▶ **Your instructions**: For each line below that contains the word "utils", make a copy.

▶ **Exercise data**:
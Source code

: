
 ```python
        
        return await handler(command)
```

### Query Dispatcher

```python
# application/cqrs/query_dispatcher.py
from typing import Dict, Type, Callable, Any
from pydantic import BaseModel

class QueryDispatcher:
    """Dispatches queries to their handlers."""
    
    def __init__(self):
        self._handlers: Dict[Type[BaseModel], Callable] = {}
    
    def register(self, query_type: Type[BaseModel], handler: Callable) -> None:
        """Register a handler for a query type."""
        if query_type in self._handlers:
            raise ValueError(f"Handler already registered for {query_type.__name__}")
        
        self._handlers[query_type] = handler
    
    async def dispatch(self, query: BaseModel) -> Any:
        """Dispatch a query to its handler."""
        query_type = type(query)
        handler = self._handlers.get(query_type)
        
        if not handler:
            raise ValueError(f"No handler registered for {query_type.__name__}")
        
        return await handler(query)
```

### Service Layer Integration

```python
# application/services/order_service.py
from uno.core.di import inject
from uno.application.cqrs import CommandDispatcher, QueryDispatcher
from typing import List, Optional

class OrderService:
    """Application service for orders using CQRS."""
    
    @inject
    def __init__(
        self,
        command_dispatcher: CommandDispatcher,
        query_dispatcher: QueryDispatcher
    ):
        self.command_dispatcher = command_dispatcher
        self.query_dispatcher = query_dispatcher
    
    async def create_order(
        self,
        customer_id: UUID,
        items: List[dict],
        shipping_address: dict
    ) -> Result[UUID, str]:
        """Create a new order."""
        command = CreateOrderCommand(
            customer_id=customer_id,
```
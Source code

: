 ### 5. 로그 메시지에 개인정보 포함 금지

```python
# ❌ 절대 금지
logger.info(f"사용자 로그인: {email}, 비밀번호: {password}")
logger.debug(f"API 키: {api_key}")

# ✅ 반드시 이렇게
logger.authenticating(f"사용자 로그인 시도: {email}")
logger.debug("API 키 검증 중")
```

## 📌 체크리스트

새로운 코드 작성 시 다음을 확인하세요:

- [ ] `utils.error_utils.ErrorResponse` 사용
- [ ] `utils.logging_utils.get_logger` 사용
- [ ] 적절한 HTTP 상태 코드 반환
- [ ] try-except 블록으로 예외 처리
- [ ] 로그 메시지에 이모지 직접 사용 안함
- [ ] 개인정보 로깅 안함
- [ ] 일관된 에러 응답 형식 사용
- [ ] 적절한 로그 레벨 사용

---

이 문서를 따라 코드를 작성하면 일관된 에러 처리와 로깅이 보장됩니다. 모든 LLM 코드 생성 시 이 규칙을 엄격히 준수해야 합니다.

▶ **Solved problem**:
- [ ] `utils.error_utils.ErrorResponse` 사용
- [ ] `utils.logging_utils.get_logger` 사용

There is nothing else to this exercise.